This week Nevadans celebrate Nevada’s entry into the Union as a state on Oct. 31, 1864 — 155 years ago.

Not only was Nevada “Battle Born,” as the flag proclaims, it was battle bred and born after a remarkably short gestation during the Civil War.

With Southern states seceding from the Union, in March 1861 President James Buchanan designated the western portion of the Utah territory as the Nevada territory. Though the Nevada population boomed with the gold and silver booms of the Comstock Lode and other finds, by 1864 its population was still only about 30,000, just half of the required 60,000 for statehood and well short of the 100,000 that each member of the House at the time represented.

Nevada became a state for the most compelling of reasons. Abraham Lincoln, the first Republican president, needed the votes in the election that occurred eight days after he declared Nevada the 36th state.

According to retired Nevada State Archivist Guy Rocha, Nevada’s votes were needed to re-elect Lincoln and build support for his reconstruction policies, including the 13th Amendment abolishing slavery.

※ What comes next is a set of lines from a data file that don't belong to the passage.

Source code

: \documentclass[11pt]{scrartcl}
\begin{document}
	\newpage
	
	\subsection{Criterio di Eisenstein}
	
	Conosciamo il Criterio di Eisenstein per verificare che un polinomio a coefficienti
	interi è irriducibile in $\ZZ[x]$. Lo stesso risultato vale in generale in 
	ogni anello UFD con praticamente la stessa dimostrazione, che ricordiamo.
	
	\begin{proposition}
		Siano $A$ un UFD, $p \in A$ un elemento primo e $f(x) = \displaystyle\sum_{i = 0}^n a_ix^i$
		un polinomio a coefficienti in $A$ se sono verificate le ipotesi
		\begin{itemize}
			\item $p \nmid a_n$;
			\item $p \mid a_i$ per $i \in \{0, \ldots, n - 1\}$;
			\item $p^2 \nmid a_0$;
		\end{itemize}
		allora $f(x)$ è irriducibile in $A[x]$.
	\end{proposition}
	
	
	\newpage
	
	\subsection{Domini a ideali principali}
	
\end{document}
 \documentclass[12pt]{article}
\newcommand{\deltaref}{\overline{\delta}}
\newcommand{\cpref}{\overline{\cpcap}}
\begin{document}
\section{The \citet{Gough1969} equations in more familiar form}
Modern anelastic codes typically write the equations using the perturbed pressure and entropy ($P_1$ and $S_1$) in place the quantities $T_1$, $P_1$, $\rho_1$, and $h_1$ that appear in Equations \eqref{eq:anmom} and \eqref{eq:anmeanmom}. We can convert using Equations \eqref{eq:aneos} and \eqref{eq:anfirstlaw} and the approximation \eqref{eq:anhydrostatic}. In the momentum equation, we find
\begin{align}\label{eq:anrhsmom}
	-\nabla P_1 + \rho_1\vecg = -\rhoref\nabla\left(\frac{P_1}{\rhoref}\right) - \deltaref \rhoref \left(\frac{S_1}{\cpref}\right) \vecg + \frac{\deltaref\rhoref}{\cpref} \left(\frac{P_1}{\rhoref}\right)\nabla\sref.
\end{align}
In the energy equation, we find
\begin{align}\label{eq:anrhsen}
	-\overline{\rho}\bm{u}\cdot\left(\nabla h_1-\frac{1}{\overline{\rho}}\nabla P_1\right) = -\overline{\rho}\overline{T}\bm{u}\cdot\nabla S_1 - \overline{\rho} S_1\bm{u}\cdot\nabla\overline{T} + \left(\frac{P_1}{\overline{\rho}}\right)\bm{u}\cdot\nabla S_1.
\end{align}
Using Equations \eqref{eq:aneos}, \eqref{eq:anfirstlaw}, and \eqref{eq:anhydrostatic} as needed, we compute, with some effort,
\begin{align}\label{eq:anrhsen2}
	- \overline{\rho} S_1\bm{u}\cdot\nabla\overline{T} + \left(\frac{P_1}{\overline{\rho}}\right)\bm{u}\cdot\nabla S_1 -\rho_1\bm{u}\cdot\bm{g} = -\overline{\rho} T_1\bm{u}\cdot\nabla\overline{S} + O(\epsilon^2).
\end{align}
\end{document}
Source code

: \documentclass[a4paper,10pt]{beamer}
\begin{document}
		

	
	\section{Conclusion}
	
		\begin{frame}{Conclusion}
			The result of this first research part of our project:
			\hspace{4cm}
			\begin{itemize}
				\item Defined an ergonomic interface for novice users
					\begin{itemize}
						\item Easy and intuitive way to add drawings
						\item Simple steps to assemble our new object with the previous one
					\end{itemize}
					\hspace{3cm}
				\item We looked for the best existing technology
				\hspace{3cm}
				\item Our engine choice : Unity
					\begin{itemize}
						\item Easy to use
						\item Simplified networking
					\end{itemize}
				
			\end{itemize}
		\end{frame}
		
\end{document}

The president then carried 60 percent of the Nevada vote and easily won re-election.

The new state’s motto — “All for Our Country” — and its Constitution reflect the Battle Born nature of the times and divided country. The Constitution states, “The Constitution of the United States confers full power on the Federal Government to maintain and Perpetuate its existance [existence], and whensoever any portion of the States, or people thereof attempt to secede from the Federal Union, or forcibly resist the Execution of its laws, the Federal Government may, by warrant of the Constitution, employ armed force in compelling obedience to its Authority.”

Nevada not only ratified the 13th Amendment, as well as the 14th Amendment, which guarantees due process and equal protection under law, but Nevada Sen. William M. Stewart played a key role in the drafting of the 15th Amendment stating the “right of citizens of the United States to vote shall not be denied or abridged by the United States or by any state on account of race, color, or previous condition of servitude.”

After the territory was created, Lincoln promptly appointed party loyalists to fill offices. James Nye of New York was appointed governor and Orion Clemens became secretary, bringing along his younger brother Samuel to be an assistant.

Nye had campaigned for Lincoln in the previous election. Orion Clemens had studied in the St. Louis law office of Edward Bates, who became Lincoln’s attorney general.

The younger Clemens brother later adopted the pen name Mark Twain for his dispatches from Carson City to the Territorial Enterprise in Virginia City.

In a somewhat ironic turn of events, one of the first acts of the newly elected territorial legislature was to declare gambling illegal. According to Russell Elliott’s “History of Nevada,” Gov. Nye delivered an impassioned appeal to lawmakers: “I particularly recommend that you pass stringent laws to prevent gambling. It holds all the seductive vices extent, I regard that of gambling as the worst. It holds out allurement hard to be resisted. It captivates and ensnares the young, blunts all the moral sensibilities and ends in utter ruin.”

The law carried a fine of $500 and two years in jail.

While the lawmakers for the territory were outlawing what would one day generate more wealth than all the gold and silver mines, they also were still dithering over what name the future state would bear. At one point the legislature approved an act “to frame a Constitution and State Government for the State of Washoe.” The names of Humboldt and Esmeralda also were bandied about until Nevada won out.

The original territory created in 1861 was added to in 1862 and 1866 by slicing off vertical chunks of western Utah. In 1867 the southern-most part of the state, now mostly Clark County, was added by taking the westernmost reaches of the Arizona Territory. Until 1909, Clark County was a part of Lincoln County.

The New York Herald published a glowing account of Nevada’s admission as a state, predicting: “There can be no doubt that the future of the new State will be as propitious as its beginning. With so much available wealth in its bosom, it is natural that it must attract intelligent and enterprising people to go and settle there.”

Intelligent and enterprising people, indeed.